Material for this exercise START

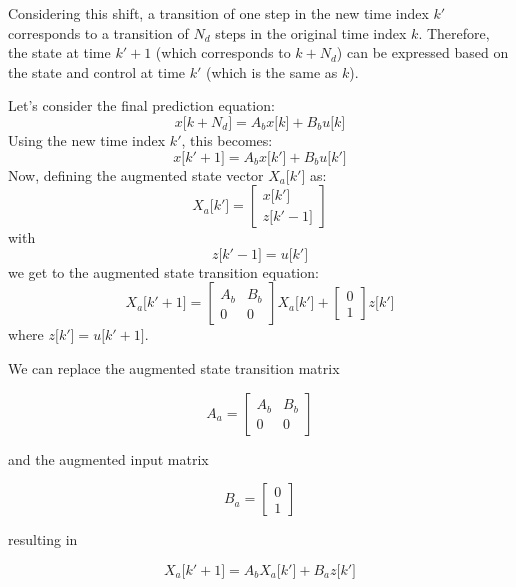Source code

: Considering this shift, a transition of one step in the new time index $k'$ corresponds to a transition of $N_d$ 
steps in the original time index $k$. Therefore, the state at time $k'+1$ (which corresponds to $k+N_d$) can 
be expressed based on the state and control at time $k'$ (which is the same as $k$).

Let's consider the final prediction equation:
\noindent
\begin{equation}
    x\big[k+N_d\big] = A_b x\big[k\big] + B_b u\big[k\big]
\end{equation}
Using the new time index $k'$, this becomes:
\noindent
\begin{equation}
    x\big[k'+1\big] = A_b x\big[k'\big] + B_b u\big[k'\big]
\end{equation}
Now, defining the augmented state vector $X_a\big[k'\big]$ as:
\noindent
\begin{equation}
    X_a\big[k'\big] = 
    \begin{bmatrix}
        x\big[k'\big] \\
        z\big[k'-1\big]
    \end{bmatrix}
\end{equation}
with
\noindent
\begin{equation}
    z\big[k'-1\big] = u\big[k'\big]
\end{equation}
we get to the augmented state transition equation:
\noindent
\begin{equation}
    X_a \big[k'+1\big] = 
    \begin{bmatrix}
        A_b & B_b \\
        0 & 0
    \end{bmatrix}
    X_a\big[k'\big]
    +
    \begin{bmatrix}
        0 \\
        1
    \end{bmatrix}
    z\big[k'\big]
\end{equation}
where $z\big[k'\big] = u\big[k' + 1\big]$.

We can replace the augmented state transition matrix

\begin{equation}
    A_a = 
    \begin{bmatrix}
        A_b & B_b \\
        0 & 0
    \end{bmatrix}
\end{equation}

and the augmented input matrix

\begin{equation}
    B_a = 
    \begin{bmatrix}
        0 \\
        1
    \end{bmatrix}
\end{equation}

resulting in 

\begin{equation}
    X_a \big[k'+1\big] = 
    A_b X_a \big[k'\big] +
    B_a z\big[k'\big]
\end{equation}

Material for this exercise END

**Exercise prompt**
Check each line of the data above, and please copy the ones in which the string "time" occurs.

**Reply to the task**
: Considering this shift, a transition of one step in the new time index $k'$ corresponds to a transition of $N_d$ 
steps in the original time index $k$. Therefore, the state at time $k'+1$ (which corresponds to $k+N_d$) can 
be expressed based on the state and control at time $k'$ (which is the same as $k$).
Using the new time index $k'$, this becomes:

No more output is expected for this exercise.